[Collected data entries]
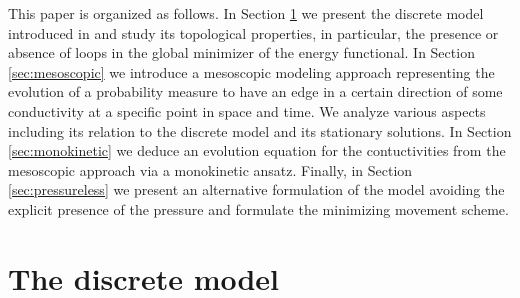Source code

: \documentclass{article}
\numberwithin{equation}{section}
\begin{document}
This paper is organized as follows. In Section \ref{sec:discrete} we present the discrete model introduced in \cite{hu2013adaptation} and study its topological properties,
in particular, the presence or absence of loops in the global minimizer of the energy functional.
In Section \ref{sec:mesoscopic} we introduce a mesoscopic modeling approach representing the evolution of a probability measure
to have an edge in a certain direction of some conductivity at a specific point in space and time.
We analyze various aspects including its relation to the discrete model and its stationary solutions.
In Section \ref{sec:monokinetic} we deduce an evolution equation for the contuctivities from the mesoscopic approach via a monokinetic ansatz.
Finally, in Section \ref{sec:pressureless} we present an alternative formulation of the model %
avoiding the explicit presence of the pressure and formulate the minimizing movement scheme.


\section{The discrete model}\label{sec:discrete}
\end{document}
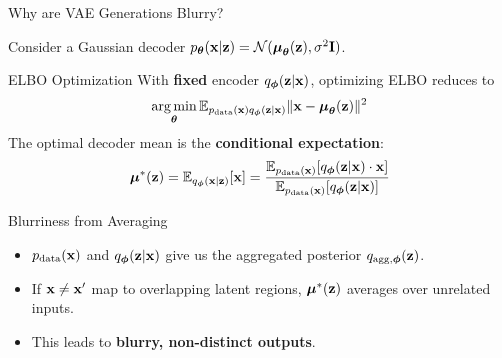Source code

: \documentclass{beamer}
\renewcommand{\eqpause}{}
\begin{document}
\begin{frame}{Why are VAE Generations Blurry?}
	
	Consider a Gaussian decoder $\pt(\bx | \bz) = \cN(\bmu_{\btheta}(\bz), \sigma^2 \bI)$.
	\eqpause
	\begin{block}{ELBO Optimization}
		With \textbf{fixed} encoder $q_{\bphi}(\bz | \bx)$, optimizing ELBO reduces to
		\vspace{-0.3cm}
		\[
			\argmin_{\btheta} \bbE_{\pd(\bx) q_{\bphi}(\bz | \bx)} \| \bx - \bmu_{\btheta}(\bz) \|^2
		\]
		The optimal decoder mean is the \textbf{conditional expectation}:
		\vspace{-0.3cm}
		\[
			\bmu^*(\bz) = \bbE_{q_{\bphi}(\bx | \bz)}[\bx] = \frac{\bbE_{\pd(\bx)}[q_{\bphi}(\bz | \bx) \cdot \bx]}{\bbE_{\pd(\bx)}[q_{\bphi}(\bz | \bx)]}
		\]
		\vspace{-0.7cm}
	\end{block}
	\eqpause
	\begin{block}{Blurriness from Averaging}
		\begin{itemize}
			\item $\pd(\bx)$ and $q_{\bphi}(\bz | \bx)$ give us the aggregated posterior $q_{\text{agg}, \bphi}(\bz)$.
			\item If $\bx \neq \bx'$ map to overlapping latent regions, $\bmu^*(\bz)$ averages over unrelated inputs.
			\item This leads to \textbf{blurry, non-distinct outputs}.
		\end{itemize}
	\end{block}
\end{frame}
\end{document}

__Required work__
What is needed is every record above, returned exactly, with the pictures omitted.

__Answer space__
Source code

: \documentclass{article}
\numberwithin{equation}{section}
\begin{document}
This paper is organized as follows. In Section \ref{sec:discrete} we present the discrete model introduced in \cite{hu2013adaptation} and study its topological properties,
in particular, the presence or absence of loops in the global minimizer of the energy functional.
In Section \ref{sec:mesoscopic} we introduce a mesoscopic modeling approach representing the evolution of a probability measure
to have an edge in a certain direction of some conductivity at a specific point in space and time.
We analyze various aspects including its relation to the discrete model and its stationary solutions.
In Section \ref{sec:monokinetic} we deduce an evolution equation for the contuctivities from the mesoscopic approach via a monokinetic ansatz.
Finally, in Section \ref{sec:pressureless} we present an alternative formulation of the model %
avoiding the explicit presence of the pressure and formulate the minimizing movement scheme.


\section{The discrete model}\label{sec:discrete}
\end{document}
Source code

: \documentclass{beamer}
\renewcommand{\eqpause}{}
\begin{document}
\begin{frame}{Why are VAE Generations Blurry?}
	
	Consider a Gaussian decoder $\pt(\bx | \bz) = \cN(\bmu_{\btheta}(\bz), \sigma^2 \bI)$.
	\eqpause
	\begin{block}{ELBO Optimization}
		With \textbf{fixed} encoder $q_{\bphi}(\bz | \bx)$, optimizing ELBO reduces to
		\vspace{-0.3cm}
		\[
			\argmin_{\btheta} \bbE_{\pd(\bx) q_{\bphi}(\bz | \bx)} \| \bx - \bmu_{\btheta}(\bz) \|^2
		\]
		The optimal decoder mean is the \textbf{conditional expectation}:
		\vspace{-0.3cm}
		\[
			\bmu^*(\bz) = \bbE_{q_{\bphi}(\bx | \bz)}[\bx] = \frac{\bbE_{\pd(\bx)}[q_{\bphi}(\bz | \bx) \cdot \bx]}{\bbE_{\pd(\bx)}[q_{\bphi}(\bz | \bx)]}
		\]
		\vspace{-0.7cm}
	\end{block}
	\eqpause
	\begin{block}{Blurriness from Averaging}
		\begin{itemize}
			\item $\pd(\bx)$ and $q_{\bphi}(\bz | \bx)$ give us the aggregated posterior $q_{\text{agg}, \bphi}(\bz)$.
			\item If $\bx \neq \bx'$ map to overlapping latent regions, $\bmu^*(\bz)$ averages over unrelated inputs.
			\item This leads to \textbf{blurry, non-distinct outputs}.
		\end{itemize}
	\end{block}
\end{frame}
\end{document}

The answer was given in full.